* _SOURCE MATERIAL_:
◆ ◆ ◆ ◆ ◆ ◆ ◆

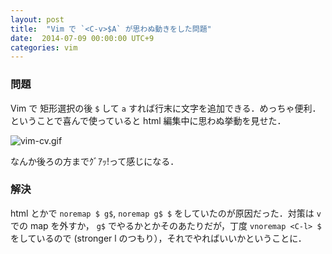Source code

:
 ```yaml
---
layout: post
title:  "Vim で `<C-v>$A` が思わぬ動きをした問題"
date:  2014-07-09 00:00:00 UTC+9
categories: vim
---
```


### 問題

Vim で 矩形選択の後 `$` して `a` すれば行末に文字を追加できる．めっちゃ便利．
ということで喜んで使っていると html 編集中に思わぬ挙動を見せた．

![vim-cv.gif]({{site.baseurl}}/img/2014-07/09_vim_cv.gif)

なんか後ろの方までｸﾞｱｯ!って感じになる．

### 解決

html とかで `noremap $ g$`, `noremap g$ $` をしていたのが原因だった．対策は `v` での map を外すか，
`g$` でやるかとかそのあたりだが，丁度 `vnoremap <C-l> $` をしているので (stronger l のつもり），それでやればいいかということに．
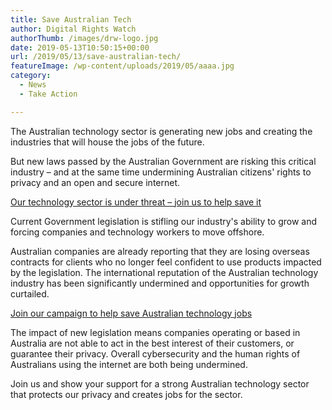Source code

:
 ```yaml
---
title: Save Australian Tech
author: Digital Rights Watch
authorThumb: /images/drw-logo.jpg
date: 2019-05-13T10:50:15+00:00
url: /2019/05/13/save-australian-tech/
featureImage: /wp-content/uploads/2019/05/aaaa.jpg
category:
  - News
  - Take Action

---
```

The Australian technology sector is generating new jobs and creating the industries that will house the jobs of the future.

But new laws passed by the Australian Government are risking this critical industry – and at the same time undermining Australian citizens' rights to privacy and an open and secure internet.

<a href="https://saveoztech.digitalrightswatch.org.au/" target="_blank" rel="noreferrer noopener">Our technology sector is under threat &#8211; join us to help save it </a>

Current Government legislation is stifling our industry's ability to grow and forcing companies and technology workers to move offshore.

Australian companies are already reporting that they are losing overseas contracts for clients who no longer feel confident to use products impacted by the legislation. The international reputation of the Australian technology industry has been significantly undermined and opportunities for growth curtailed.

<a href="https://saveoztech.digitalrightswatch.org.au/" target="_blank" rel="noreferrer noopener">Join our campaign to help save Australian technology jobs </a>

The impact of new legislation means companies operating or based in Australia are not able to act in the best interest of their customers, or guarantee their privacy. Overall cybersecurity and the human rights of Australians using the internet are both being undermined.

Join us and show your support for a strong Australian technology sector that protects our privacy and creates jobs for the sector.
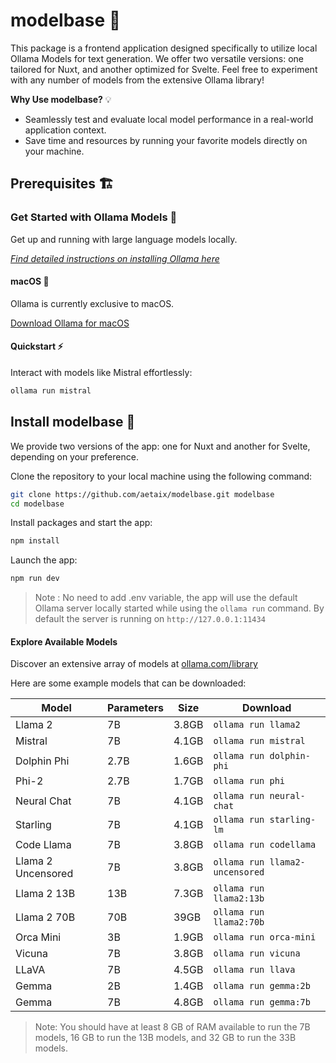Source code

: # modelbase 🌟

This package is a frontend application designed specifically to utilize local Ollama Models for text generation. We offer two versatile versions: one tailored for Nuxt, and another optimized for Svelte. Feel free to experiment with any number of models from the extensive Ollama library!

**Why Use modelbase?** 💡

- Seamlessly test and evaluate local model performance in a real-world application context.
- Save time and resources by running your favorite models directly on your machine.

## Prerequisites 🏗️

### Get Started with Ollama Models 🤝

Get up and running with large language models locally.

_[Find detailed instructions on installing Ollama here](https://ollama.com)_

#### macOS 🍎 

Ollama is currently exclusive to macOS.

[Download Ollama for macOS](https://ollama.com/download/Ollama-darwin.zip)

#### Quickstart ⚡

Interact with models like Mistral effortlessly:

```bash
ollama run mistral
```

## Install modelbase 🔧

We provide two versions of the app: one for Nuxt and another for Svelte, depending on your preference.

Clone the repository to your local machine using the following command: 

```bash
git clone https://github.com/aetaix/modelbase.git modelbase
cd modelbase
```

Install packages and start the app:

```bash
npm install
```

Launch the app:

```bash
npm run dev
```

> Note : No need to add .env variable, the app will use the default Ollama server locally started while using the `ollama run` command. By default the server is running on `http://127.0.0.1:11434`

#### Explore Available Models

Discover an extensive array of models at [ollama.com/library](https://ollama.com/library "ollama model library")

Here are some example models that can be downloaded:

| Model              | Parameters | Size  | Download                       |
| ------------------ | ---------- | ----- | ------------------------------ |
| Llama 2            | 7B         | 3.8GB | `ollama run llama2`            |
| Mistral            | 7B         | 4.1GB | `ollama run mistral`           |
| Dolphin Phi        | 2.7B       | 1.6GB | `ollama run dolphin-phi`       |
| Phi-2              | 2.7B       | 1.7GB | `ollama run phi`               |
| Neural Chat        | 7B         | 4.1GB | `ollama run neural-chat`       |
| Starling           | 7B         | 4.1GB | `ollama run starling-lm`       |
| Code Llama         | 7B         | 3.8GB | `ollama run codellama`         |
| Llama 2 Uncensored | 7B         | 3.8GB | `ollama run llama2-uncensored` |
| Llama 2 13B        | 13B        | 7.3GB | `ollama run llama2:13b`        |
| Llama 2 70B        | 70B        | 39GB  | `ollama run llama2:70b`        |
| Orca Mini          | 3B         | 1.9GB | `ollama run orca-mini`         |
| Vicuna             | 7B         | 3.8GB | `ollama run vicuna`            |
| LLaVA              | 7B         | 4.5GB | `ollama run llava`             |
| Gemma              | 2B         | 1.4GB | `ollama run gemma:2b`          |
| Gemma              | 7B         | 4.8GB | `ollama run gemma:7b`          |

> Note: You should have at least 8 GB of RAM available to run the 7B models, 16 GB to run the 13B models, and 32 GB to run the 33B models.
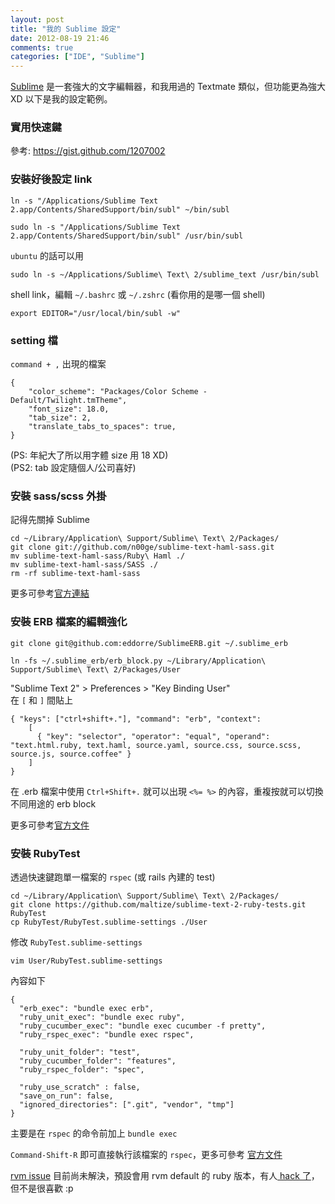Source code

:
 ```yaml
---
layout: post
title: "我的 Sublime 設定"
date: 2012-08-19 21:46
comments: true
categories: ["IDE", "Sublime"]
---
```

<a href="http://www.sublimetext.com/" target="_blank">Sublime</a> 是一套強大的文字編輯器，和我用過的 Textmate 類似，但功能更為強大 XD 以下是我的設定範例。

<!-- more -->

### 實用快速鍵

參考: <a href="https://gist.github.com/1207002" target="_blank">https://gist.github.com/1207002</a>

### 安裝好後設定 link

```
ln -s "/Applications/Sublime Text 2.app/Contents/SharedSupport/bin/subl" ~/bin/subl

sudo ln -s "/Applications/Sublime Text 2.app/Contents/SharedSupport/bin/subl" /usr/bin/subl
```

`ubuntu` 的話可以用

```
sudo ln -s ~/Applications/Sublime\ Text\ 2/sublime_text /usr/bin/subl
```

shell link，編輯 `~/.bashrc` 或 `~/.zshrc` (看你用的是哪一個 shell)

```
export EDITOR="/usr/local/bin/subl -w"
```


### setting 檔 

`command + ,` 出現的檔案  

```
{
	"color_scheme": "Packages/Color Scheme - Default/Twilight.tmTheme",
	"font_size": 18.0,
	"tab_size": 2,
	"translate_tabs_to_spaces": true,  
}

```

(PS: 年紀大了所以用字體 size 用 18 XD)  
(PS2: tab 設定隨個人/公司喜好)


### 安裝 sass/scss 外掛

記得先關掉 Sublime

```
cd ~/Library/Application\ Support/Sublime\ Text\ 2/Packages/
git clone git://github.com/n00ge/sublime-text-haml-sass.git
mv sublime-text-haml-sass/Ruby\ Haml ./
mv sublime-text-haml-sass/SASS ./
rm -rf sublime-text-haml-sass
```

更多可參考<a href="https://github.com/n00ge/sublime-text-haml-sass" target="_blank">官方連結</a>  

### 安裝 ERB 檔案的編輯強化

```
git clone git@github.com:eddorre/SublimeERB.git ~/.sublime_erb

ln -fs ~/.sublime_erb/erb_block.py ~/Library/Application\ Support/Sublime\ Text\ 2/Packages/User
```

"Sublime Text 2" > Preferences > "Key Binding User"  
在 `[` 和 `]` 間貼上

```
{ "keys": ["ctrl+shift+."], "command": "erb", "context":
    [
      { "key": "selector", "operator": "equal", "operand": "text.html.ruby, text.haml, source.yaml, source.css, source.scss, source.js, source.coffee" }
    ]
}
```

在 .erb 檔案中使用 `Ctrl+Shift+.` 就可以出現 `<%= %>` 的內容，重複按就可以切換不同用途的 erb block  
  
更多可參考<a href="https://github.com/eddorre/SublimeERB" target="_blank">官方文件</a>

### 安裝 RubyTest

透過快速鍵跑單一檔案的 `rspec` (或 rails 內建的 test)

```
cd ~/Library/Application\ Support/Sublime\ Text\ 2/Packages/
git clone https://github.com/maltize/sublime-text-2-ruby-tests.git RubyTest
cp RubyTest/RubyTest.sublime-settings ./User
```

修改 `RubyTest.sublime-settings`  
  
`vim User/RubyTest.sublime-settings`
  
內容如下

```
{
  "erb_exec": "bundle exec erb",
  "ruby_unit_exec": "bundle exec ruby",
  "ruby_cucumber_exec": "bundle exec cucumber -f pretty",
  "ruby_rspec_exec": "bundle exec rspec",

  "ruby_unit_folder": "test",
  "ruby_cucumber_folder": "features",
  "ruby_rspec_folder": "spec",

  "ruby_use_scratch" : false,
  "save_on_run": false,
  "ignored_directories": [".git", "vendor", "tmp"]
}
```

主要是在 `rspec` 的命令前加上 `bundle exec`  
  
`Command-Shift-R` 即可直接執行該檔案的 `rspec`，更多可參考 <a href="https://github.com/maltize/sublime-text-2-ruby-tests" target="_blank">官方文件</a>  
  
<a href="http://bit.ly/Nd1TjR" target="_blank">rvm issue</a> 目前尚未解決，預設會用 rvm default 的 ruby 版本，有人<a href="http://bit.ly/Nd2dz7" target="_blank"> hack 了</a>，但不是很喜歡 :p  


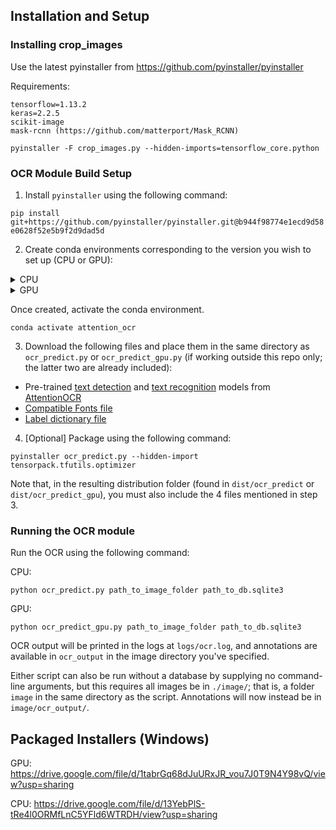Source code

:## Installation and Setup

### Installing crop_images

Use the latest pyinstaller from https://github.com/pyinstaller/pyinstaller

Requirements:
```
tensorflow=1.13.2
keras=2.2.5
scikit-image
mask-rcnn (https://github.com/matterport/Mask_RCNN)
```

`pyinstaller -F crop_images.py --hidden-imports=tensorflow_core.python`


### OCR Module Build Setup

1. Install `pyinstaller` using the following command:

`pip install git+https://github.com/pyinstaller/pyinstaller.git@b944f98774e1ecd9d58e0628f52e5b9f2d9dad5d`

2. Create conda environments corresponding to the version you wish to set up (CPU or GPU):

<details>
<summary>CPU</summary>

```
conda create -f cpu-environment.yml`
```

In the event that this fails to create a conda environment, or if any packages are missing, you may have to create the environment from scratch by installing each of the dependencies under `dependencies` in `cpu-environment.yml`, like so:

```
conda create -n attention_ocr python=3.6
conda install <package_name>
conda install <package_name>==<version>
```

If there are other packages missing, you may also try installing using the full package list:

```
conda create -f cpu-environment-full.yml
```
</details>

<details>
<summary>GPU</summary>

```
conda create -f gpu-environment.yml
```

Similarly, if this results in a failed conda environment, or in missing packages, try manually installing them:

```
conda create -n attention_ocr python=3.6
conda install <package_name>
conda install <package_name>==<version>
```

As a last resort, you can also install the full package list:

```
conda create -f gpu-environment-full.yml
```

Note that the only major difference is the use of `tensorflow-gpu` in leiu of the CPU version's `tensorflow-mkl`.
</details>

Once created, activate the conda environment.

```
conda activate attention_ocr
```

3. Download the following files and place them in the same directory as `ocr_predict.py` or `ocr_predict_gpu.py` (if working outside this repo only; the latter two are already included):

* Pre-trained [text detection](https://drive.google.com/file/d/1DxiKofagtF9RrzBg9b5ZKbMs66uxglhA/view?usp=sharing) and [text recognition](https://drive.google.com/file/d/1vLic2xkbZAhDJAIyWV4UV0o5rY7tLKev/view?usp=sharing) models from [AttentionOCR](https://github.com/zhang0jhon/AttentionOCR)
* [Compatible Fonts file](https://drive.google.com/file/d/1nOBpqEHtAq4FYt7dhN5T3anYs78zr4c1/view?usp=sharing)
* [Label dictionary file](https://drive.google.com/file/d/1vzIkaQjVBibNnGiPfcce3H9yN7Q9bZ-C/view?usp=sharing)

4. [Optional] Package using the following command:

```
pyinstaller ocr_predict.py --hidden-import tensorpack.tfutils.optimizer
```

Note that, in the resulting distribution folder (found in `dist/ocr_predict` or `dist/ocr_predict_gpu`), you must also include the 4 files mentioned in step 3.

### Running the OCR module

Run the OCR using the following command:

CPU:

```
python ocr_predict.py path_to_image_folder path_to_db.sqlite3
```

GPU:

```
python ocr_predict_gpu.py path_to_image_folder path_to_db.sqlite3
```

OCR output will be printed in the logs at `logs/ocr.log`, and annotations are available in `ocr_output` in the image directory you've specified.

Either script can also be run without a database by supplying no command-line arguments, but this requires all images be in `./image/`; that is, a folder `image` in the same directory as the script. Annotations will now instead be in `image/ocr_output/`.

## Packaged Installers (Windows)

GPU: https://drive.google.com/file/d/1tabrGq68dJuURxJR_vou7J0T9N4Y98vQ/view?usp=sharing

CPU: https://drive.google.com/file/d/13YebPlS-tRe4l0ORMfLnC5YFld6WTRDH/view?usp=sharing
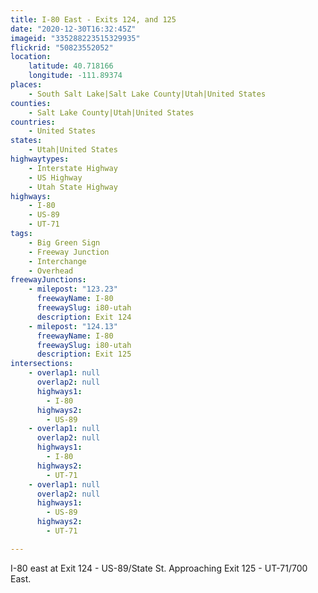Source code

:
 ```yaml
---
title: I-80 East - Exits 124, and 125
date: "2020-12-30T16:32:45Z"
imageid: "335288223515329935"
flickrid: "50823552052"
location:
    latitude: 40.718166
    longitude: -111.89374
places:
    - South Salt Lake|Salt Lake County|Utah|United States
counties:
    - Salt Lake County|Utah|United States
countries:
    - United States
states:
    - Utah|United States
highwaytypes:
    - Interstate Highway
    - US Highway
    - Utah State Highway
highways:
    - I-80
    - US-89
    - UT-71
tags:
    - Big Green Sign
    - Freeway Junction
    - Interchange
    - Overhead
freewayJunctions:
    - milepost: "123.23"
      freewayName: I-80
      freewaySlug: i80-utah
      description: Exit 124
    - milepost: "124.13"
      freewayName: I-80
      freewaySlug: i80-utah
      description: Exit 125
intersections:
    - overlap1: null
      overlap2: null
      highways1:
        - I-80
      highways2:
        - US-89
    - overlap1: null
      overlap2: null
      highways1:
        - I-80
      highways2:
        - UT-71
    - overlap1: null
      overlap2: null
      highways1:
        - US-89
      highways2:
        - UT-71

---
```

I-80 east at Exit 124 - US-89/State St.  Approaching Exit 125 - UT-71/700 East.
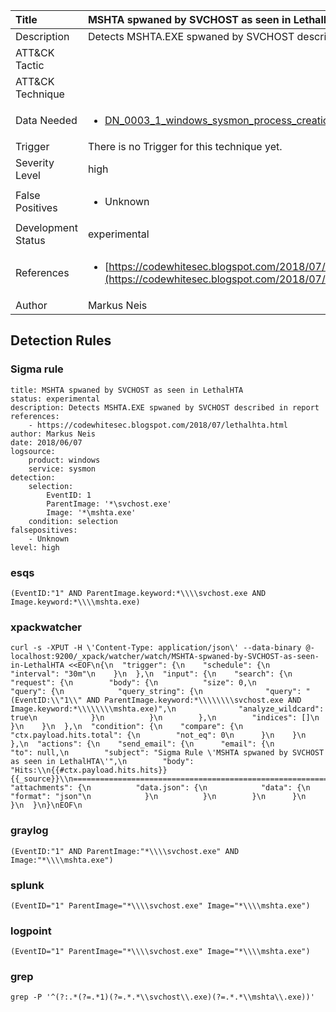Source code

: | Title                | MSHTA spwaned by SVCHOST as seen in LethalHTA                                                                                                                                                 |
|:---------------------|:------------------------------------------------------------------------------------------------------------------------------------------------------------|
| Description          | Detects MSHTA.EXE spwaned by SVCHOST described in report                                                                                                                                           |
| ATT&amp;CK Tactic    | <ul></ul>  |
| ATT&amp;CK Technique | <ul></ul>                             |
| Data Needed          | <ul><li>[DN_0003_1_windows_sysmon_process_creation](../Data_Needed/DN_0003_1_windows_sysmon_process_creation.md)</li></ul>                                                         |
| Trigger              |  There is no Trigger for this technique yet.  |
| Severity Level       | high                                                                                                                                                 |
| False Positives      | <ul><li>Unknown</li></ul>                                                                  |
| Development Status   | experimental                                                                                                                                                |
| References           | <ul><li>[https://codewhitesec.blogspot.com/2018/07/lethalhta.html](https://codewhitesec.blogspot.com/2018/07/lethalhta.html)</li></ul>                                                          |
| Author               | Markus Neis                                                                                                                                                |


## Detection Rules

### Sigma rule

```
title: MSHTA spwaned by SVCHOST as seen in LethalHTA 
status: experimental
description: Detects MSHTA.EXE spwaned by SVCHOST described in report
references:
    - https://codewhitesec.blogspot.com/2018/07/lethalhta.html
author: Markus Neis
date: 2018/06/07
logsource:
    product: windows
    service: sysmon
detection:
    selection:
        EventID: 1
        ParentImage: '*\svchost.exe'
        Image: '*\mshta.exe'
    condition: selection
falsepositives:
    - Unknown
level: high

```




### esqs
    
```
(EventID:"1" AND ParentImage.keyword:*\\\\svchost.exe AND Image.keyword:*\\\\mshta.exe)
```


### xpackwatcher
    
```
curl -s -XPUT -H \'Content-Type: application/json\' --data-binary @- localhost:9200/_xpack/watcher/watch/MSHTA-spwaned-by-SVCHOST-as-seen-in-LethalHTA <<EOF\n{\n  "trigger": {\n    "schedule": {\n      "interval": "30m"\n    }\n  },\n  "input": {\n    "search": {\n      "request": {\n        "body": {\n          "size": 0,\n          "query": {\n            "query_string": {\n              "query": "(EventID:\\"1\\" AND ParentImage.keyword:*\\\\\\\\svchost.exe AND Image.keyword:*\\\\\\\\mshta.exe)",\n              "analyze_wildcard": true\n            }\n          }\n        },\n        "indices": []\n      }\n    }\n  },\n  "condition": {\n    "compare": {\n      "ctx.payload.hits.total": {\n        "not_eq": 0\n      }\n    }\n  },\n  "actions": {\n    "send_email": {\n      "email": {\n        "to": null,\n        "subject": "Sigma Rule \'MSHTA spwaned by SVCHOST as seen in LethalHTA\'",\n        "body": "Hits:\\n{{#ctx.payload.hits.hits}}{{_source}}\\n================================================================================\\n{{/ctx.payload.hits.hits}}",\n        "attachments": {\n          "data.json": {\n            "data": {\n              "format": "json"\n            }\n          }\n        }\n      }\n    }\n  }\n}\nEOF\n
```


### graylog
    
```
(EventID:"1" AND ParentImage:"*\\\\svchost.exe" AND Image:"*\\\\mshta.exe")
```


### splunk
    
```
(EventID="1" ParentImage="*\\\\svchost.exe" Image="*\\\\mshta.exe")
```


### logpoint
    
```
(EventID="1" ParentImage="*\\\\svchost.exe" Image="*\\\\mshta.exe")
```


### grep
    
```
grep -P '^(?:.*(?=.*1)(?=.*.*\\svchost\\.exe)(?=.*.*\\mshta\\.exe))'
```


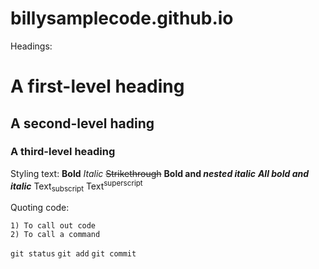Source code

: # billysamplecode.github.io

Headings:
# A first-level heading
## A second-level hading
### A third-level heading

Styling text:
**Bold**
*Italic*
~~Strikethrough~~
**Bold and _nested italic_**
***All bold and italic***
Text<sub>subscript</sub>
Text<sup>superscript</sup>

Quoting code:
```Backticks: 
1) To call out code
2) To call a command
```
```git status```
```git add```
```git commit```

◆ ◆ ◆ ◆ ◆ ◆ ◆

Search the listing for the word "noopener", and copy every line in which it is found.

<a href="https://saveoztech.digitalrightswatch.org.au/" target="_blank" rel="noreferrer noopener">Our technology sector is under threat &#8211; join us to help save it </a>
<a href="https://saveoztech.digitalrightswatch.org.au/" target="_blank" rel="noreferrer noopener">Join our campaign to help save Australian technology jobs </a>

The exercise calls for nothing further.